W poprzedni weekend (czyli jeszcze w kwietniu) udało się nam też wyskoczyć nad Jezioro Paprocańskie w Tychach i już wiem, że koniecznie musimy tam niedługo wrócić… Ta żywa zieleń rozwijających się liści i kwiaty na każdym kroku to po prostu coś niesamowitego.

Paprocany

Paprocany

Paprocany

Paprocany

Paprocany

Najmocniej jednak w mojej pamięci rysuje się nasz kilkudniowy wypad do Rzymu. Na pamiątkę przywieźliśmy sobie oczywiście MAGNESY :) Poniżej kilka bonusowych zdjęć, które nie trafiły do wpisu z fotorelacją z Rzymu i moją konfrontacją ze wspomnieniami sprzed trzech lat.

Pamiątki z podróży

Rzym

Rzym

Rzym

Kwiecień był też pierwszym miesiącem mojej pracy w domowym biurze i muszę powiedzieć, że uwielbiam to miejsce! Szczególnie odkąd zakupiłam wreszcie wygodny obrotowy fotel. Nie wiem czemu odkładałam ten zakup tak długo. Tu w domu wszystko wygląda praktycznie tak samo, jak kiedyś w wynajmowanym przeze mnie pokoju biurowym – no, ale w końcu wyposażenie mam praktycznie takie samo i sympatia do niebieskości pozostaje niezmienna.

Domowe biuro

Domowe biuro

Nareszcie zabrałam się za długo odkładaną lekturę „Finansowego Ninja”, więc siłą rzeczy temat finansów osobistych częściej niż zwykle zajmował moje myśli.
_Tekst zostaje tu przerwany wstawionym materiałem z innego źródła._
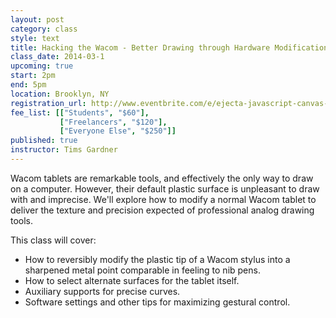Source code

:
 ```yaml
---
layout: post
category: class
style: text
title: Hacking the Wacom - Better Drawing through Hardware Modification
class_date: 2014-03-1 
upcoming: true
start: 2pm
end: 5pm
location: Brooklyn, NY
registration_url: http://www.eventbrite.com/e/ejecta-javascript-canvas-running-natively-on-ios-tickets-10562995203
fee_list: [["Students", "$60"],
           ["Freelancers", "$120"],
           ["Everyone Else", "$250"]]
published: true
instructor: Tims Gardner
---
```


Wacom tablets are remarkable tools, and effectively the only way to draw on a computer. However, their default plastic surface is unpleasant to draw with and imprecise. We'll explore how to modify a normal Wacom tablet to deliver the texture and precision expected of professional analog drawing tools.

This class will cover:
- How to reversibly modify the plastic tip of a Wacom stylus into a sharpened metal point comparable in feeling to nib pens.
- How to select alternate surfaces for the tablet itself.
- Auxiliary supports for precise curves.
- Software settings and other tips for maximizing gestural control.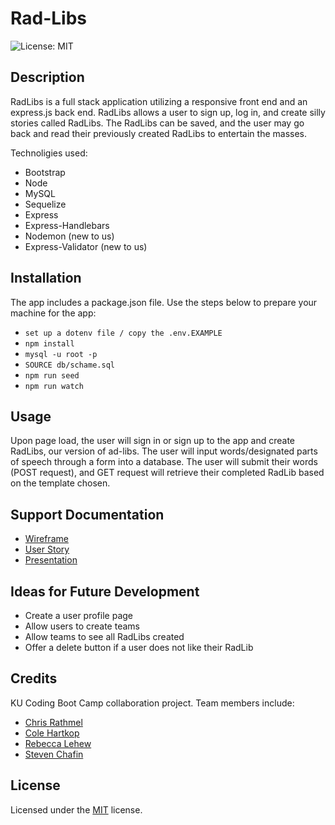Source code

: # Rad-Libs
![License: MIT](https://img.shields.io/badge/License-MIT-yellow.svg)

## Description
RadLibs is a full stack application utilizing a responsive front end and an express.js back end. RadLibs allows a user to sign up, log in, and create silly stories called RadLibs. The RadLibs can be saved, and the user may go back and read their previously created RadLibs to entertain the masses. 

Technoligies used:
- Bootstrap
- Node 
- MySQL
- Sequelize
- Express
- Express-Handlebars
- Nodemon (new to us)
- Express-Validator (new to us)
 
## Installation
The app includes a package.json file. Use the steps below to prepare your machine for the app:
- ```set up a dotenv file / copy the .env.EXAMPLE```
- ```npm install```
- ```mysql -u root -p```
- ```SOURCE db/schame.sql```
- ```npm run seed```
- ```npm run watch```

## Usage
Upon page load, the user will sign in or sign up to the app and create RadLibs, our version of ad-libs. The user will input words/designated parts of speech through a form into a database. The user will submit their words (POST request), and GET request will retrieve their completed RadLib based on the template chosen.

## Support Documentation
- [Wireframe](https://docs.google.com/presentation/d/1p85Mem2GVpNCIsrWFuEKMGp7R_b7PnW1oEGkWgsKe-E/edit?usp=sharing)
- [User Story](https://docs.google.com/document/d/1wdFSLSm2UdIUqSKtJf7X4xEJtY0F_Edoyj9FBBVCezU/edit?usp=sharing)
- [Presentation](https://docs.google.com/presentation/d/1Z-ebyzibI_ibEakBGLJKuPitFa_E5qMQyyUplaB3_ac/edit#slide=id.p)

## Ideas for Future Development
- Create a user profile page
- Allow users to create teams
- Allow teams to see all RadLibs created
- Offer a delete button if a user does not like their RadLib

## Credits
KU Coding Boot Camp collaboration project. Team members include:
- [Chris Rathmel](https://github.com/kitrath)
- [Cole Hartkop](https://github.com/zencoh)
- [Rebecca Lehew](https://github.com/rebeccalehew)
- [Steven Chafin](https://github.com/SChafinIII)

## License
Licensed under the [MIT](https://opensource.org/licenses/MIT) license.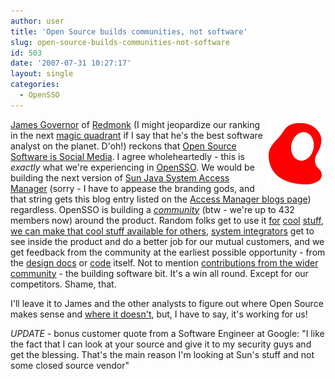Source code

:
 ```yaml
---
author: user
title: 'Open Source builds communities, not software'
slug: open-source-builds-communities-not-software
id: 503
date: '2007-07-31 10:27:17'
layout: single
categories:
  - OpenSSO
---
```


<span style="margin: 5px; float: right;">[![](images/152690023_ea6b1dee08_t.jpg)](http://www.redmonk.com/jgovernor/2007/07/27/why-open-source-software-is-social-media/)</span>

[James Governor](http://www.redmonk.com/jgovernor/) of [Redmonk](http://www.redmonk.com/) (I might jeopardize our ranking in the next [magic quadrant](http://www.gartner.com/it/products/mq/mq_ms.jsp) if I say that he's the best software analyst on the planet. D'oh!) reckons that [Open Source Software is Social Media](http://www.redmonk.com/jgovernor/2007/07/27/why-open-source-software-is-social-media/). I agree wholeheartedly - this is _exactly_ what we're experiencing in [OpenSSO](https://opensso.dev.java.net/). We would be building the next version of [Sun Java System Access Manager](http://www.sun.com/software/products/access_mgr/) (sorry - I have to appease the branding gods, and that string gets this blog entry listed on the [Access Manager blogs page](http://www.sun.com/software/products/access_mgr/blogs.jsp)) regardless. OpenSSO is building a [_community_](http://blogs.sun.com/superpat/entry/400_project_members_at_opensso) (btw - we're up to 432 members now) around the product. Random folks get to use it [for](http://blogs.sun.com/superpat/entry/new_drop_of_the_opensso) [cool](http://blogs.sun.com/superpat/entry/audi_uk_using_opensso_to) [stuff](http://blogs.sun.com/superpat/entry/ssocircle_goes_live), [we can make that cool stuff available for others](https://opensso.dev.java.net/public/extensions/), [system integrators](http://blogs.sun.com/superpat/entry/securing_site_access_with_cardspace) get to see inside the product and do a better job for our mutual customers, and we get feedback from the community at the earliest possible opportunity - from the [design docs](http://blogs.sun.com/superpat/entry/development_in_the_open_ii) or [code](https://opensso.dev.java.net/source/browse/opensso/) itself. Not to mention [contributions from the wider community](http://blogs.sun.com/superpat/entry/new_iteration_of_the_saml) - the building software bit. It's a win all round. Except for our competitors. Shame, that.

I'll leave it to James and the other analysts to figure out where Open Source makes sense and [where it doesn't](http://www.tbray.org/ongoing/When/200x/2007/05/13/Lightroom-OSS), but, I have to say, it's working for us!

_UPDATE_ - bonus customer quote from a Software Engineer at Google: "I like the fact that I can look at your source and give it to my security guys and get the blessing. That's the main reason I'm looking at Sun's stuff and not some closed source vendor"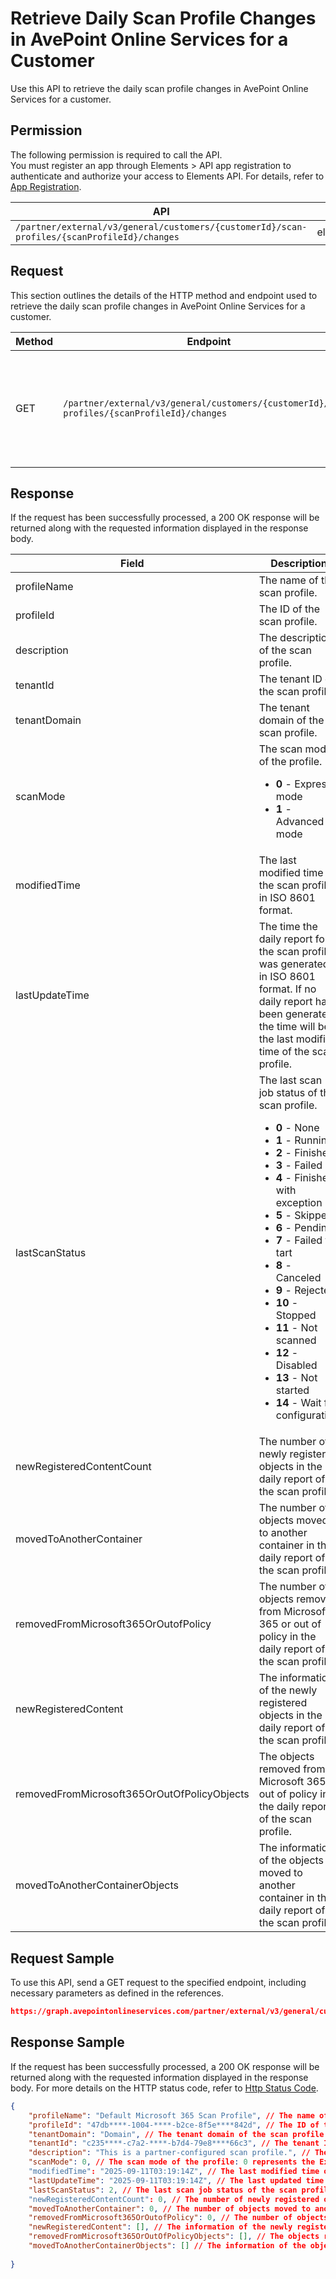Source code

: # Retrieve Daily Scan Profile Changes in AvePoint Online Services for a Customer

Use this API to retrieve the daily scan profile changes in AvePoint Online Services for a customer. 

 ## Permission

The following permission is required to call the API.  
You must register an app through Elements > API app registration to authenticate and authorize your access to Elements API. For details, refer to [App Registration](../../../elements/register-app.md).

| API | Permission  |
|-----------|--------|
| `/partner/external/v3/general/customers/{customerId}/scan-profiles/{scanProfileId}/changes`|elements.scanprofiles.read.all|  

## Request

This section outlines the details of the HTTP method and endpoint used to retrieve the daily scan profile changes in AvePoint Online Services for a customer.

| Method | Endpoint | Description |
|-----------|--------|------------|
| GET | `/partner/external/v3/general/customers/{customerId}/scan-profiles/{scanProfileId}/changes` | Retrieve the daily scan profile changes in AvePoint Online Services for a customer.|

## Response

If the request has been successfully processed, a 200 OK response will be returned along with the requested information displayed in the response body.
 
| Field | Description | Type |
| --- | --- | --- |
| profileName               | The name of the scan profile.                 | string |
| profileId     | The ID of the scan profile.       | string |
| description       | The description of the scan profile.      | string |
| tenantId | The tenant ID of the scan profile. | string |
| tenantDomain | The tenant domain of the scan profile. | string |
| scanMode | The scan mode of the profile. <ul><li>**0** - Express mode</li><li>**1** - Advanced mode</li></ul> | integer |
| modifiedTime | The last modified time of the scan profile in ISO 8601 format. | string |
| lastUpdateTime | The time the daily report for the scan profile was generated in ISO 8601 format. If no daily report has been generated, the time will be the last modified time of the scan profile. | string |
| lastScanStatus | The last scan job status of the scan profile. <ul><li>**0** - None</li><li>**1** - Running</li><li>**2** - Finished</li><li>**3** - Failed</li><li>**4** - Finished with exception</li><li>**5** - Skipped</li><li>**6** - Pending</li><li>**7** - Failed to tart</li><li>**8** - Canceled</li><li>**9** - Rejected</li><li>**10** - Stopped</li><li>**11** - Not scanned</li><li>**12** - Disabled</li><li>**13** - Not started</li><li>**14** - Wait for configuration</li></ul> | integer |
| newRegisteredContentCount | The number of newly registered objects in the daily report of the scan profile. | integer |
| movedToAnotherContainer | The number of objects moved to another container in the daily report of the scan profile. | integer |
| removedFromMicrosoft365OrOutofPolicy | The number of objects removed from Microsoft 365 or out of policy in the daily report of the scan profile. | integer |
| newRegisteredContent | The information of the newly registered objects in the daily report of the scan profile. | list |
| removedFromMicrosoft365OrOutOfPolicyObjects | The objects removed from Microsoft 365 or out of policy in the daily report of the scan profile. | string[] |
| movedToAnotherContainerObjects | The information of the objects moved to another container in the daily report of the scan profile. | list |

## Request Sample
To use this API, send a GET request to the specified endpoint, including necessary parameters as defined in the references.
```json
https://graph.avepointonlineservices.com/partner/external/v3/general/customers/caf9****-2cc6-****-b04b-794c****5ea3/scan-profiles/47db****-1004-****-b2ce-8f5e****842d/changes
```
 
## Response Sample
If the request has been successfully processed, a 200 OK response will be returned along with the requested information displayed in the response body.
For more details on the HTTP status code, refer to [Http Status Code](../../Use-AvePoint-Graph-API.md#http-status-code).
```json
{
    "profileName": "Default Microsoft 365 Scan Profile", // The name of the scan profile
    "profileId": "47db****-1004-****-b2ce-8f5e****842d", // The ID of the scan profile
    "tenantDomain": "Domain", // The tenant domain of the scan profile
    "tenantId": "c235****-c7a2-****-b7d4-79e8****66c3", // The tenant ID of the scan profile 
    "description": "This is a partner-configured scan profile.", // The description of the scan profile
    "scanMode": 0, // The scan mode of the profile: 0 represents the Express mode.
    "modifiedTime": "2025-09-11T03:19:14Z", // The last modified time of the scan profile
    "lastUpdateTime": "2025-09-11T03:19:14Z", // The last updated time of the scan profile 
    "lastScanStatus": 2, // The last scan job status of the scan profile: 2 represents finished
    "newRegisteredContentCount": 0, // The number of newly registered objects in the daily report of the scan profile
    "movedToAnotherContainer": 0, // The number of objects moved to another container in the daily report of the scan profile
    "removedFromMicrosoft365OrOutofPolicy": 0, // The number of objects removed from Microsoft 365 or out of policy in the daily report of the scan profile
    "newRegisteredContent": [], // The information of the newly registered object in the daily report; No data here
    "removedFromMicrosoft365OrOutOfPolicyObjects": [], // The objects removed from Microsoft 365 or out of policy in the daily report; No data here
    "movedToAnotherContainerObjects": [] // The information of the objects moved to another container in the daily report; No data here
    
}
```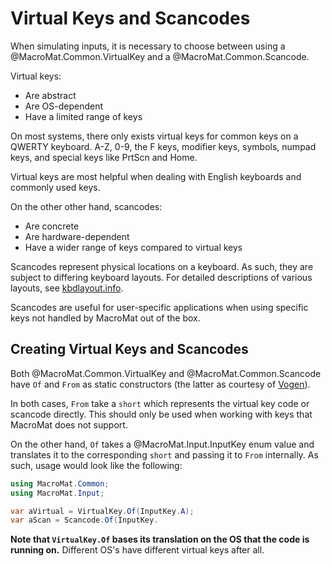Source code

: ﻿# Virtual Keys and Scancodes

When simulating inputs, it is necessary to choose between using a 
@MacroMat.Common.VirtualKey and a @MacroMat.Common.Scancode.

Virtual keys:

- Are abstract
- Are OS-dependent
- Have a limited range of keys 

On most systems, there only exists virtual keys for common keys on a QWERTY 
keyboard. A-Z, 0-9, the F keys, modifier keys, symbols, numpad keys, and 
special keys like PrtScn and Home.

Virtual keys are most helpful when dealing with English keyboards and commonly
used keys.

On the other other hand, scancodes:

- Are concrete
- Are hardware-dependent
- Have a wider range of keys compared to virtual keys

Scancodes represent physical locations on a keyboard. As such, they are subject
to differing keyboard layouts. For detailed descriptions of various layouts,
see [kbdlayout.info](https://kbdlayout.info/).

Scancodes are useful for user-specific applications when using specific keys
not handled by MacroMat out of the box.

## Creating Virtual Keys and Scancodes

Both @MacroMat.Common.VirtualKey and @MacroMat.Common.Scancode have 
`Of` and `From` as static constructors (the latter as courtesy of 
[Vogen](https://github.com/SteveDunn/Vogen)).

In both cases, `From` take a `short` which represents the virtual key code
or scancode directly. This should only be used when working with keys that
MacroMat does not support.

On the other hand, `Of` takes a @MacroMat.Input.InputKey enum value and
translates it to the corresponding `short` and passing it to `From` 
internally. As such, usage would look like the following:

```cs
using MacroMat.Common;
using MacroMat.Input;

var aVirtual = VirtualKey.Of(InputKey.A);
var aScan = Scancode.Of(InputKey.
```

**Note that `VirtualKey.Of` bases its translation on the OS that the code is
running on.** Different OS's have different virtual keys after all.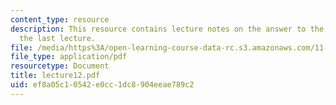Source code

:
 ```yaml
---
content_type: resource
description: This resource contains lecture notes on the answer to the question from
  the last lecture.
file: /media/https%3A/open-learning-course-data-rc.s3.amazonaws.com/11-126j-economics-of-education-spring-2007/ef8a05c10542e0cc1dc8904eeae789c2_lecture12.pdf
file_type: application/pdf
resourcetype: Document
title: lecture12.pdf
uid: ef8a05c1-0542-e0cc-1dc8-904eeae789c2
---
```


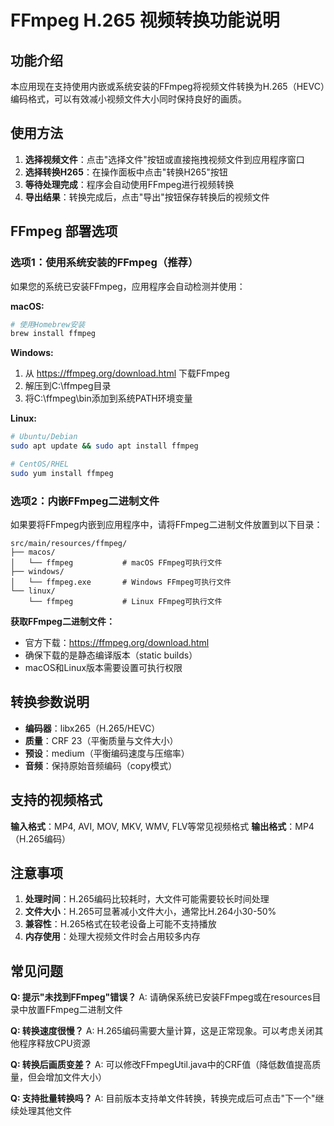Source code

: # FFmpeg H.265 视频转换功能说明

## 功能介绍

本应用现在支持使用内嵌或系统安装的FFmpeg将视频文件转换为H.265（HEVC）编码格式，可以有效减小视频文件大小同时保持良好的画质。

## 使用方法

1. **选择视频文件**：点击"选择文件"按钮或直接拖拽视频文件到应用程序窗口
2. **选择转换H265**：在操作面板中点击"转换H265"按钮
3. **等待处理完成**：程序会自动使用FFmpeg进行视频转换
4. **导出结果**：转换完成后，点击"导出"按钮保存转换后的视频文件

## FFmpeg 部署选项

### 选项1：使用系统安装的FFmpeg（推荐）

如果您的系统已安装FFmpeg，应用程序会自动检测并使用：

**macOS:**
```bash
# 使用Homebrew安装
brew install ffmpeg
```

**Windows:**
1. 从 https://ffmpeg.org/download.html 下载FFmpeg
2. 解压到C:\ffmpeg目录
3. 将C:\ffmpeg\bin添加到系统PATH环境变量

**Linux:**
```bash
# Ubuntu/Debian
sudo apt update && sudo apt install ffmpeg

# CentOS/RHEL
sudo yum install ffmpeg
```

### 选项2：内嵌FFmpeg二进制文件

如果要将FFmpeg内嵌到应用程序中，请将FFmpeg二进制文件放置到以下目录：

```
src/main/resources/ffmpeg/
├── macos/
│   └── ffmpeg           # macOS FFmpeg可执行文件
├── windows/
│   └── ffmpeg.exe       # Windows FFmpeg可执行文件
└── linux/
    └── ffmpeg           # Linux FFmpeg可执行文件
```

**获取FFmpeg二进制文件：**
- 官方下载：https://ffmpeg.org/download.html
- 确保下载的是静态编译版本（static builds）
- macOS和Linux版本需要设置可执行权限

## 转换参数说明

- **编码器**：libx265（H.265/HEVC）
- **质量**：CRF 23（平衡质量与文件大小）
- **预设**：medium（平衡编码速度与压缩率）
- **音频**：保持原始音频编码（copy模式）

## 支持的视频格式

**输入格式**：MP4, AVI, MOV, MKV, WMV, FLV等常见视频格式
**输出格式**：MP4（H.265编码）

## 注意事项

1. **处理时间**：H.265编码比较耗时，大文件可能需要较长时间处理
2. **文件大小**：H.265可显著减小文件大小，通常比H.264小30-50%
3. **兼容性**：H.265格式在较老设备上可能不支持播放
4. **内存使用**：处理大视频文件时会占用较多内存

## 常见问题

**Q: 提示"未找到FFmpeg"错误？**
A: 请确保系统已安装FFmpeg或在resources目录中放置FFmpeg二进制文件

**Q: 转换速度很慢？**
A: H.265编码需要大量计算，这是正常现象。可以考虑关闭其他程序释放CPU资源

**Q: 转换后画质变差？**
A: 可以修改FFmpegUtil.java中的CRF值（降低数值提高质量，但会增加文件大小）

**Q: 支持批量转换吗？**
A: 目前版本支持单文件转换，转换完成后可点击"下一个"继续处理其他文件
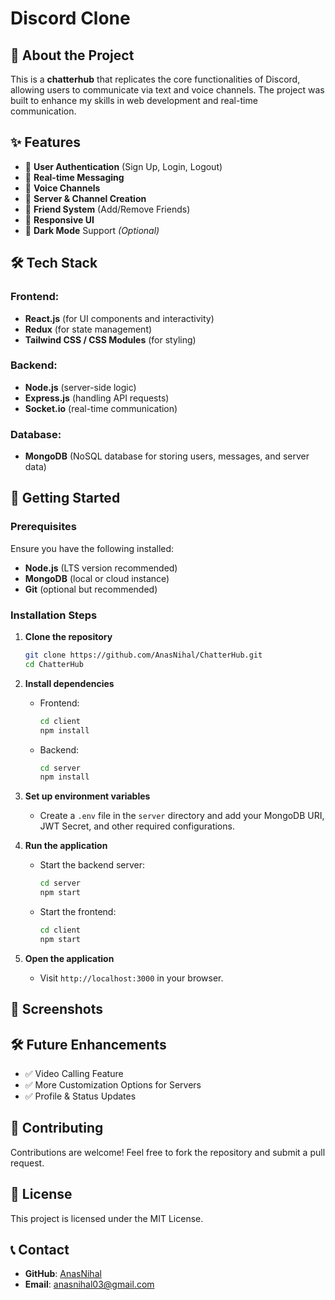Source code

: # Discord Clone


## 🚀 About the Project

This is a **chatterhub** that replicates the core functionalities of Discord, allowing users to communicate via text and voice channels. The project was built to enhance my skills in web development and real-time communication.

## ✨ Features

- 🔹 **User Authentication** (Sign Up, Login, Logout)
- 🔹 **Real-time Messaging**
- 🔹 **Voice Channels**
- 🔹 **Server & Channel Creation**
- 🔹 **Friend System** (Add/Remove Friends)
- 🔹 **Responsive UI**
- 🔹 **Dark Mode** Support *(Optional)*

## 🛠️ Tech Stack

### Frontend:
- **React.js** (for UI components and interactivity)
- **Redux** (for state management)
- **Tailwind CSS / CSS Modules** (for styling)

### Backend:
- **Node.js** (server-side logic)
- **Express.js** (handling API requests)
- **Socket.io** (real-time communication)

### Database:
- **MongoDB** (NoSQL database for storing users, messages, and server data)

## 🚀 Getting Started

### Prerequisites
Ensure you have the following installed:
- **Node.js** (LTS version recommended)
- **MongoDB** (local or cloud instance)
- **Git** (optional but recommended)

### Installation Steps

1. **Clone the repository**
   ```sh
   git clone https://github.com/AnasNihal/ChatterHub.git
   cd ChatterHub
   ```

2. **Install dependencies**
   - Frontend:
     ```sh
     cd client
     npm install
     ```
   - Backend:
     ```sh
     cd server
     npm install
     ```

3. **Set up environment variables**
   - Create a `.env` file in the `server` directory and add your MongoDB URI, JWT Secret, and other required configurations.

4. **Run the application**
   - Start the backend server:
     ```sh
     cd server
     npm start
     ```
   - Start the frontend:
     ```sh
     cd client
     npm start
     ```

5. **Open the application**
   - Visit `http://localhost:3000` in your browser.

## 📸 Screenshots


## 🛠 Future Enhancements
- ✅ Video Calling Feature
- ✅ More Customization Options for Servers
- ✅ Profile & Status Updates

## 🤝 Contributing
Contributions are welcome! Feel free to fork the repository and submit a pull request.

## 📜 License
This project is licensed under the MIT License.

## 📞 Contact
- **GitHub**: [AnasNihal](https://github.com/AnasNihal)
- **Email**: anasnihal03@gmail.com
Wróciłam do regularnego spisywania wydatków i ulepszałam mój domowy budżet, by jeszcze lepiej odpowiadał moim potrzebom. Denerwuje mnie, że ciągle zapominam o uwzględnieniu jakichś wydatków i to takich na poważne kwoty. Często też wyskakuje mi coś nowego i nieplanowanego – szczególnie w budżecie związanym z moim małym biznesem. Na przykład… odkrywam jakiś superprzydatny program, bez którego – po skończeniu okresu testowego – absolutnie nie wyobrażam sobie już pracy i nie mam wyjścia, muszę go kupić :D W temacie finansów firmowych mam jeszcze mnóstwo do zrobienia. Ciągle nie mogę zrozumieć, dlaczego nikt nas tego nie uczył w szkole!

A na koniec mam dla Was jeszcze trochę wiosny uchwyconej przed kwietniowym atakiem zimy na moim osiedlu.

Wiosenne drzewa

Wiosenne drzewa

Tak było u mnie – a co dobrego u Was?